In the arena of criminal justice, there is an unusual degree of variation in whether personally identifiable information (PII) is protected. On the one hand, some criminal justice data is entirely unprotected — think of mugshots on page one of the morning paper or details from public courtroom testimony. On the other hand, the field has many, many datasets that are protected with the same care and confidentiality granted to medical records. While the criminal justice system disseminates sensitive, PII-containing data every day, it restricts access to much of it. Knowing this, we sought to understand what is currently happening with this restricted information. How are the agencies which hold this valuable, individual-level data currently getting value from it?

To reduce the risk that the privacy rights of citizens will be compromised, government agencies most often release data to a known group of users who’ve demonstrated that they will honor the terms under which data is disclosed. Government agencies release most of their sensitive data to analysts and researchers working in other government agencies, or to researchers in external research institutions who have passed rigorous application processes.

Separate clauses within data privacy laws create space for these two types of data users to use information that contains PII. First, internal governmental research use that occurs across agency boundaries is often justified in terms of improving the effectiveness of the public program. This cross-agency collaboration happens extensively in the context of juvenile justice, which remains an important focus for many data integration efforts. For example, Arizona is known for pioneering work in juvenile justice data integration that has allowed it to analyze trends and effectiveness. Oregon has also been able to use its data integration to analyze the interaction of mental health and juvenile detention through the lens of its juvenile population’s access to social services. Data integration thereby provides useful insights into the interplay of mental health, available services, and justice processes and outcomes. Early data integration success has paved the way for calls to integrate more data across agencies. For example, the frequent intersections between health services and criminal justice agencies — from the need to provide mental and physical health care to correctional inmates, to the law enforcement officer’s need to know whether there’s a medical reason for a person’s erratic behavior — are recognized as a space where there is high potential value for better integrating individual-level criminal justice and health data.

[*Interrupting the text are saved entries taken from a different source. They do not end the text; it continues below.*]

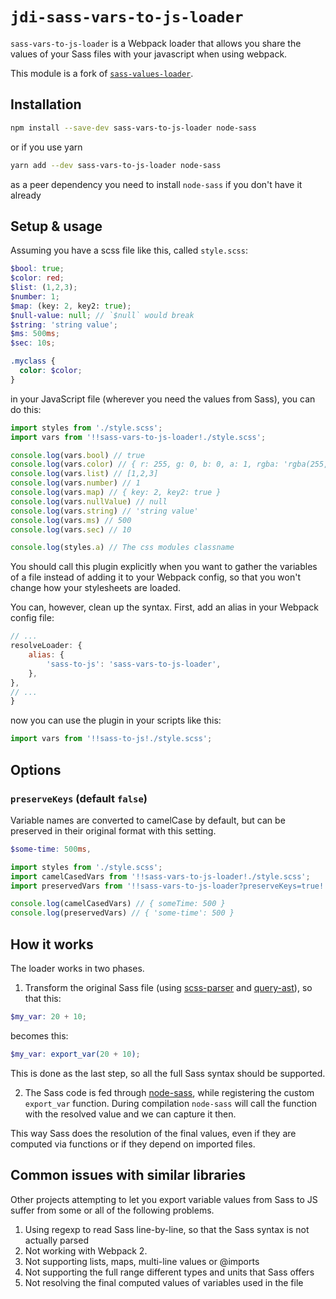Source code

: # `jdi-sass-vars-to-js-loader`

`sass-vars-to-js-loader` is a Webpack loader that allows you share the values of your Sass files with your javascript when using webpack.

This module is a fork of [`sass-values-loader`](https://www.npmjs.com/package/sass-values-loader).

## Installation

```sh
npm install --save-dev sass-vars-to-js-loader node-sass
```

or if you use yarn

```sh
yarn add --dev sass-vars-to-js-loader node-sass
```

as a peer dependency you need to install `node-sass` if you don't have it already

## Setup & usage

Assuming you have a scss file like this, called `style.scss`:

```scss
$bool: true;
$color: red;
$list: (1,2,3);
$number: 1;
$map: (key: 2, key2: true);
$null-value: null; // `$null` would break
$string: 'string value';
$ms: 500ms;
$sec: 10s;

.myclass {
  color: $color;
}
```

in your JavaScript file (wherever you need the values from Sass), you can do this:

```js
import styles from './style.scss';
import vars from '!!sass-vars-to-js-loader!./style.scss';

console.log(vars.bool) // true
console.log(vars.color) // { r: 255, g: 0, b: 0, a: 1, rgba: 'rgba(255, 0, 0, 0)' }
console.log(vars.list) // [1,2,3]
console.log(vars.number) // 1
console.log(vars.map) // { key: 2, key2: true }
console.log(vars.nullValue) // null
console.log(vars.string) // 'string value'
console.log(vars.ms) // 500
console.log(vars.sec) // 10

console.log(styles.a) // The css modules classname
```

You should call this plugin explicitly when you want to gather the variables of a file instead of adding it to your Webpack config, so that you won't change how your stylesheets are loaded.

You can, however, clean up the syntax. First, add an alias in your Webpack config file:

```js
// ...
resolveLoader: {
	alias: {
		'sass-to-js': 'sass-vars-to-js-loader',
	},
},
// ...
}
```

now you can use the plugin in your scripts like this:

```js
import vars from '!!sass-to-js!./style.scss';
```

## Options

### `preserveKeys` (default `false`)

Variable names are converted to camelCase by default, but can be preserved in their original format with this setting.

```scss
$some-time: 500ms,
```

```js
import styles from './style.scss';
import camelCasedVars from '!!sass-vars-to-js-loader!./style.scss';
import preservedVars from '!!sass-vars-to-js-loader?preserveKeys=true!./style.scss';

console.log(camelCasedVars) // { someTime: 500 }
console.log(preservedVars) // { 'some-time': 500 }
```

## How it works

The loader works in two phases.

1. Transform the original Sass file (using [scss-parser](https://www.npmjs.com/package/scss-parser) and [query-ast](https://www.npmjs.com/package/query-ast)), so that this:

```scss
$my_var: 20 + 10;
```

becomes this:

```scss
$my_var: export_var(20 + 10);
```

This is done as the last step, so all the full Sass syntax should be supported.

2. The Sass code is fed through [node-sass](https://github.com/sass/node-sass), while registering the custom `export_var` function. During compilation `node-sass` will call the function with the resolved value and we can capture it then.

This way Sass does the resolution of the final values, even if they are computed via functions or if they depend on imported files.

## Common issues with similar libraries

Other projects attempting to let you export variable values from Sass to JS suffer from some or all of the following problems.

1. Using regexp to read Sass line-by-line, so that the Sass syntax is not actually parsed
2. Not working with Webpack 2.
3. Not supporting lists, maps, multi-line values or @imports
4. Not supporting the full range different types and units that Sass offers
5. Not resolving the final computed values of variables used in the file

Meanwhile, external institutional researchers who satisfy strict application requirements can also gain access to restricted data under provisions that permit sharing data for study or research use. In both cases, the data users have won access to the datasets not through increasing the availability of the data, but through satisfying existing requirements for legal data-sharing. This work can also produce important dividends for government services. For example, where state and local governments would like to use of social impact bonds or other “pay for success” mechanisms to fund program improvement, data integration is essential: Researchers must be able to link data in order to demonstrate that a program has had a measurable effect.

In upcoming posts, we will explore: the regulatory infrastructure that leads institutional researchers to be viewed as trustworthy data-sharing partners for sensitive microdata; we will explore the legal means by which internal governmental data-sharing is enabled; and we will explore some of the challenges that governments face as they work to transition to a data-sharing model.